IF you have TWO IDE ports on the mobo and use each with only ONE device attached, then EACH port MUST have its sole device set to Master. That term applies to a PORT, not to the whole mobo system.

Now, MOST systems that are set up for IDE (PATA) drives use an IDE cable with 80 wires in its ribbon, and THREE connectors on it in total. ONE of these (typically BLUE) goes to the mobo IDE port. ONE (typically BLACK) is on the other end of the cable and should be used for the device set to be the port MASTER. The third connector (typically GREY) in the middle of the cable is for the second device and should be used for the Slave unit. You already have a DVD device on one IDE port that is set to Cable Select. In that mode, the MASTER device is whichever is connected to the Black END connector; the device on the middle Grey connector will be Slave if it also is set to Cable Select.

Does the cable from mobo to the existing IDE DVD unit have that middle Grey connector not currently in use? Then that is what you use to connect to the new adapter board. Otherwise you'd need a second IDE port and cable.

Now, when two devices are on one port and cable, which device is Master does not matter for most things. HOWEVER, the manual for the board recommends that, IF you ever will try to use one of the devices on the IDE port to BOOT from (say, a bootable disk with utilities or an Install Disk for an OS), then that particular drive must be the Master of the IDE port.

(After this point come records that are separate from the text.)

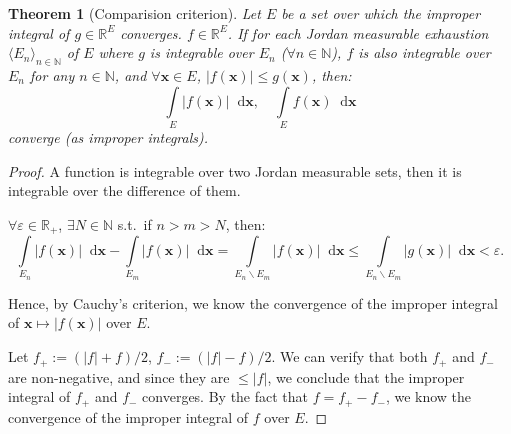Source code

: \documentclass[openany]{book}
\theoremstyle{plain}
\newtheorem{theorem}{Theorem}[section] %
\theoremstyle{definition}
\newcommand{\dif}{\mathop{}\!\mathrm{d}} %
\newcommand*{\bv}{\boldsymbol} %
\begin{document}
\begin{theorem}[Comparision criterion]
	\label{theorem: comparision criterion (improper integral)}
	Let $E$ be a set over which the improper integral of $g \in \mathbb R^E$ converges. 
	$f \in \mathbb R^E$.
	If for each Jordan measurable exhaustion $\langle E_n \rangle_{n \in \mathbb N}$ of $E$ where $g$ is integrable over $E_n$ ($\forall n \in \mathbb N$), $f$ is also integrable over $E_n$ for any $n \in \mathbb N$, and $\forall \bv x \in E$, $|f(\bv x)| \leq g(\bv x)$, then:
	\begin{equation*}
		\int\limits_{E} |f(\bv x)| \dif \bv x, \quad \int\limits_{E} f(\bv x) \dif \bv x
	\end{equation*}
	converge (as improper integrals).
\end{theorem}
\begin{proof}
	A function is integrable over two Jordan measurable sets, then it is integrable over the difference of them.

	$\forall \varepsilon \in \mathbb R_+$, $\exists N \in \mathbb N$ s.t.\ if $n > m > N$, then:
	\begin{equation*}
		\int\limits_{E_n} |f(\bv x)| \dif \bv x - \int\limits_{E_m} |f(\bv x)| \dif \bv x = \int\limits_{E_n \backslash E_m} |f(\bv x)| \dif \bv x
		\leq \int\limits_{E_n \backslash E_m} |g(\bv x)| \dif \bv x < \varepsilon.
	\end{equation*}

	Hence, by Cauchy's criterion, we know the convergence of the improper integral of $\bv x \mapsto |f(\bv x)|$ over $E$.

	Let $f_+ := (|f| + f)/2$, $f_- := (|f| - f)/2$. 
	We can verify that both $f_+$ and $f_-$ are non-negative, and since they are $\leq |f|$, we conclude that the improper integral of $f_+$ and $f_-$ converges. 
	By the fact that $f = f_+ - f_-$, we know the convergence of the improper integral of $f$ over $E$.
\end{proof}
\end{document}

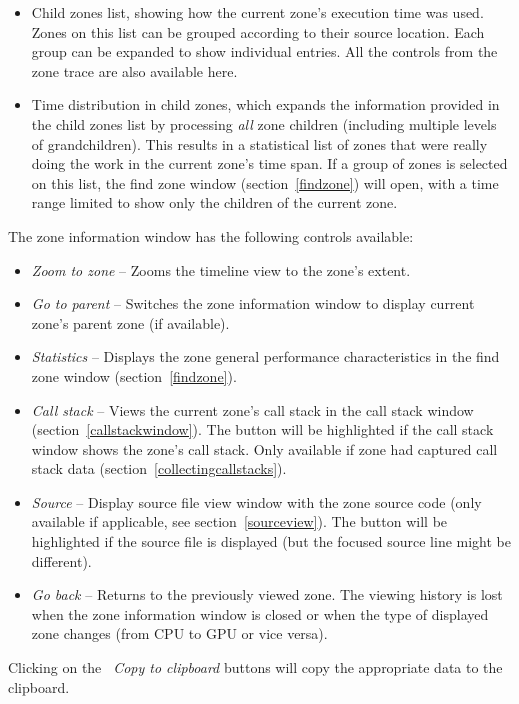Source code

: \documentclass[hidelinks,titlepage,a4paper]{article}
\begin{document}
\begin{itemize}
\item Child zones list, showing how the current zone's execution time was used. Zones on this list can be grouped according to their source location. Each group can be expanded to show individual entries. All the controls from the zone trace are also available here.
\item Time distribution in child zones, which expands the information provided in the child zones list by processing \emph{all} zone children (including multiple levels of grandchildren). This results in a statistical list of zones that were really doing the work in the current zone's time span. If a group of zones is selected on this list, the find zone window (section~\ref{findzone}) will open, with a time range limited to show only the children of the current zone.
\end{itemize}

The zone information window has the following controls available:

\begin{itemize}
\item \emph{\faMicroscope{} Zoom to zone} -- Zooms the timeline view to the zone's extent.
\item \emph{\faArrowUp{} Go to parent} -- Switches the zone information window to display current zone's parent zone (if available).
\item \emph{\faChartBar{} Statistics} -- Displays the zone general performance characteristics in the find zone window (section~\ref{findzone}).
\item \emph{\faAlignJustify{} Call stack} -- Views the current zone's call stack in the call stack window (section~\ref{callstackwindow}). The button will be highlighted if the call stack window shows the zone's call stack. Only available if zone had captured call stack data (section~\ref{collectingcallstacks}).
\item \emph{\faFile*{} Source} -- Display source file view window with the zone source code (only available if applicable, see section~\ref{sourceview}). The button will be highlighted if the source file is displayed (but the focused source line might be different).
\item \emph{\faArrowLeft{} Go back} -- Returns to the previously viewed zone. The viewing history is lost when the zone information window is closed or when the type of displayed zone changes (from CPU to GPU or vice versa).
\end{itemize}

Clicking on the \emph{\faClipboard{}~Copy to clipboard} buttons will copy the appropriate data to the clipboard.
\end{document}
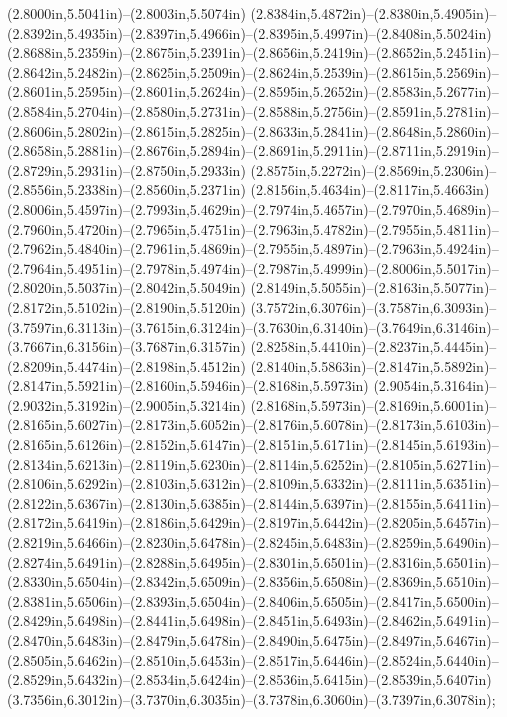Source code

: (2.8000in,5.5041in)--(2.8003in,5.5074in) (2.8384in,5.4872in)--(2.8380in,5.4905in)--(2.8392in,5.4935in)--(2.8397in,5.4966in)--(2.8395in,5.4997in)--(2.8408in,5.5024in) (2.8688in,5.2359in)--(2.8675in,5.2391in)--(2.8656in,5.2419in)--(2.8652in,5.2451in)--(2.8642in,5.2482in)--(2.8625in,5.2509in)--(2.8624in,5.2539in)--(2.8615in,5.2569in)--(2.8601in,5.2595in)--(2.8601in,5.2624in)--(2.8595in,5.2652in)--(2.8583in,5.2677in)--(2.8584in,5.2704in)--(2.8580in,5.2731in)--(2.8588in,5.2756in)--(2.8591in,5.2781in)--(2.8606in,5.2802in)--(2.8615in,5.2825in)--(2.8633in,5.2841in)--(2.8648in,5.2860in)--(2.8658in,5.2881in)--(2.8676in,5.2894in)--(2.8691in,5.2911in)--(2.8711in,5.2919in)--(2.8729in,5.2931in)--(2.8750in,5.2933in) (2.8575in,5.2272in)--(2.8569in,5.2306in)--(2.8556in,5.2338in)--(2.8560in,5.2371in) (2.8156in,5.4634in)--(2.8117in,5.4663in) (2.8006in,5.4597in)--(2.7993in,5.4629in)--(2.7974in,5.4657in)--(2.7970in,5.4689in)--(2.7960in,5.4720in)--(2.7965in,5.4751in)--(2.7963in,5.4782in)--(2.7955in,5.4811in)--(2.7962in,5.4840in)--(2.7961in,5.4869in)--(2.7955in,5.4897in)--(2.7963in,5.4924in)--(2.7964in,5.4951in)--(2.7978in,5.4974in)--(2.7987in,5.4999in)--(2.8006in,5.5017in)--(2.8020in,5.5037in)--(2.8042in,5.5049in) (2.8149in,5.5055in)--(2.8163in,5.5077in)--(2.8172in,5.5102in)--(2.8190in,5.5120in) (3.7572in,6.3076in)--(3.7587in,6.3093in)--(3.7597in,6.3113in)--(3.7615in,6.3124in)--(3.7630in,6.3140in)--(3.7649in,6.3146in)--(3.7667in,6.3156in)--(3.7687in,6.3157in) (2.8258in,5.4410in)--(2.8237in,5.4445in)--(2.8209in,5.4474in)--(2.8198in,5.4512in) (2.8140in,5.5863in)--(2.8147in,5.5892in)--(2.8147in,5.5921in)--(2.8160in,5.5946in)--(2.8168in,5.5973in) (2.9054in,5.3164in)--(2.9032in,5.3192in)--(2.9005in,5.3214in) (2.8168in,5.5973in)--(2.8169in,5.6001in)--(2.8165in,5.6027in)--(2.8173in,5.6052in)--(2.8176in,5.6078in)--(2.8173in,5.6103in)--(2.8165in,5.6126in)--(2.8152in,5.6147in)--(2.8151in,5.6171in)--(2.8145in,5.6193in)--(2.8134in,5.6213in)--(2.8119in,5.6230in)--(2.8114in,5.6252in)--(2.8105in,5.6271in)--(2.8106in,5.6292in)--(2.8103in,5.6312in)--(2.8109in,5.6332in)--(2.8111in,5.6351in)--(2.8122in,5.6367in)--(2.8130in,5.6385in)--(2.8144in,5.6397in)--(2.8155in,5.6411in)--(2.8172in,5.6419in)--(2.8186in,5.6429in)--(2.8197in,5.6442in)--(2.8205in,5.6457in)--(2.8219in,5.6466in)--(2.8230in,5.6478in)--(2.8245in,5.6483in)--(2.8259in,5.6490in)--(2.8274in,5.6491in)--(2.8288in,5.6495in)--(2.8301in,5.6501in)--(2.8316in,5.6501in)--(2.8330in,5.6504in)--(2.8342in,5.6509in)--(2.8356in,5.6508in)--(2.8369in,5.6510in)--(2.8381in,5.6506in)--(2.8393in,5.6504in)--(2.8406in,5.6505in)--(2.8417in,5.6500in)--(2.8429in,5.6498in)--(2.8441in,5.6498in)--(2.8451in,5.6493in)--(2.8462in,5.6491in)--(2.8470in,5.6483in)--(2.8479in,5.6478in)--(2.8490in,5.6475in)--(2.8497in,5.6467in)--(2.8505in,5.6462in)--(2.8510in,5.6453in)--(2.8517in,5.6446in)--(2.8524in,5.6440in)--(2.8529in,5.6432in)--(2.8534in,5.6424in)--(2.8536in,5.6415in)--(2.8539in,5.6407in) (3.7356in,6.3012in)--(3.7370in,6.3035in)--(3.7378in,6.3060in)--(3.7397in,6.3078in);
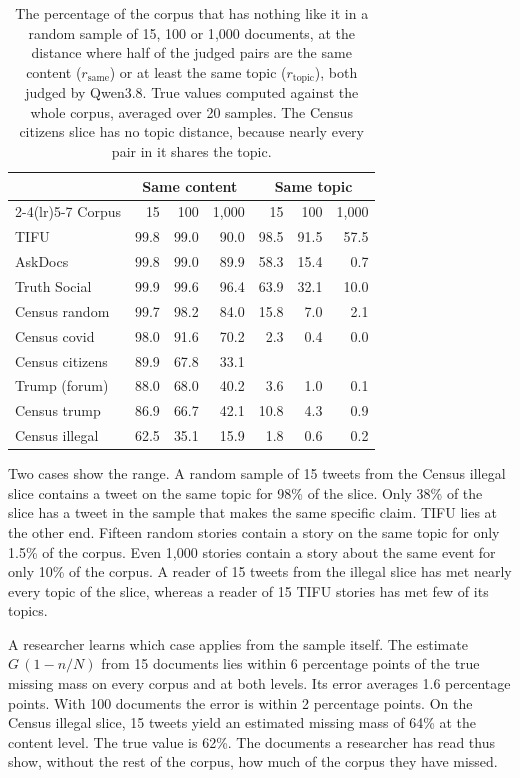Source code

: \begin{table}[t]
\centering
\small
\setlength{\tabcolsep}{4pt}
\begin{tabular}{lrrrrrr}
\toprule
 & \multicolumn{3}{c}{Same content} & \multicolumn{3}{c}{Same topic} \\
\cmidrule(lr){2-4}\cmidrule(lr){5-7}
Corpus & 15 & 100 & 1{,}000 & 15 & 100 & 1{,}000 \\
\midrule
TIFU & 99.8 & 99.0 & 90.0 & 98.5 & 91.5 & 57.5 \\
AskDocs & 99.8 & 99.0 & 89.9 & 58.3 & 15.4 & 0.7 \\
Truth Social & 99.9 & 99.6 & 96.4 & 63.9 & 32.1 & 10.0 \\
Census random & 99.7 & 98.2 & 84.0 & 15.8 & 7.0 & 2.1 \\
Census covid & 98.0 & 91.6 & 70.2 & 2.3 & 0.4 & 0.0 \\
Census citizens & 89.9 & 67.8 & 33.1 & & & \\
Trump (forum) & 88.0 & 68.0 & 40.2 & 3.6 & 1.0 & 0.1 \\
Census trump & 86.9 & 66.7 & 42.1 & 10.8 & 4.3 & 0.9 \\
Census illegal & 62.5 & 35.1 & 15.9 & 1.8 & 0.6 & 0.2 \\
\bottomrule
\end{tabular}
\caption{The percentage of the corpus that has nothing like it in a random sample of 15, 100 or 1{,}000 documents, at the distance where half of the judged pairs are the same content ($r_{\mathrm{same}}$) or at least the same topic ($r_{\mathrm{topic}}$), both judged by Qwen3.8. True values computed against the whole corpus, averaged over 20 samples. The Census citizens slice has no topic distance, because nearly every pair in it shares the topic.}
\label{tab:reader}
\end{table}

Two cases show the range. A random sample of 15 tweets from the Census illegal slice contains a tweet on the same topic for 98\% of the slice. Only 38\% of the slice has a tweet in the sample that makes the same specific claim. TIFU lies at the other end. Fifteen random stories contain a story on the same topic for only 1.5\% of the corpus. Even 1{,}000 stories contain a story about the same event for only 10\% of the corpus. A reader of 15 tweets from the illegal slice has met nearly every topic of the slice, whereas a reader of 15 TIFU stories has met few of its topics.

A researcher learns which case applies from the sample itself. The estimate $G\,(1-n/N)$ from 15 documents lies within 6 percentage points of the true missing mass on every corpus and at both levels. Its error averages 1.6 percentage points. With 100 documents the error is within 2 percentage points. On the Census illegal slice, 15 tweets yield an estimated missing mass of 64\% at the content level. The true value is 62\%. The documents a researcher has read thus show, without the rest of the corpus, how much of the corpus they have missed.

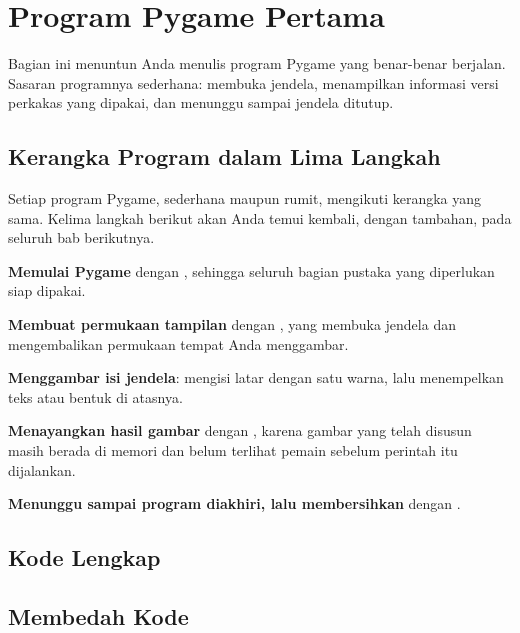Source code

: \section{Program Pygame Pertama}
\label{sec:program-pertama}

Bagian ini menuntun Anda menulis program Pygame yang benar-benar berjalan.
Sasaran programnya sederhana: membuka jendela, menampilkan informasi versi
perkakas yang dipakai, dan menunggu sampai jendela ditutup.

\subsection{Kerangka Program dalam Lima Langkah}

Setiap program Pygame, sederhana maupun rumit, mengikuti kerangka yang sama.
Kelima langkah berikut akan Anda temui kembali, dengan tambahan, pada seluruh
bab berikutnya.

\begin{langkah}
  \item \textbf{Memulai Pygame} dengan , sehingga seluruh
        bagian pustaka yang diperlukan siap dipakai.
  \item \textbf{Membuat permukaan tampilan} dengan
        , yang membuka jendela dan
        mengembalikan permukaan tempat Anda menggambar.
  \item \textbf{Menggambar isi jendela}: mengisi latar dengan satu warna, lalu
        menempelkan teks atau bentuk di atasnya.
  \item \textbf{Menayangkan hasil gambar} dengan ,
        karena gambar yang telah disusun masih berada di memori dan belum
        terlihat pemain sebelum perintah itu dijalankan.
  \item \textbf{Menunggu sampai program diakhiri, lalu membersihkan} dengan
        .
\end{langkah}

\subsection{Kode Lengkap}


\subsection{Membedah Kode}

So, assuming you are using one IDE port and cable for the two devices, your simplest path when you are not sure whether you can use the Cable Select option with the new unit is this. Change the jumper on the existing DVD drive to Master, and ensure it is plugged into the Black connector on the cable end. Set the jumper on the new adapter board to Slave and connect it to the Grey middle connector on the IDE ribbon cable. This ensures the two devices are identified differently and connected to the normal connetors on the cable. It also ensures that, if ever you are trying to BOOT from an optical disk, you CAN boot from the DVD drive (which is now the IDE port Master), but not from the Blue-Ray unit.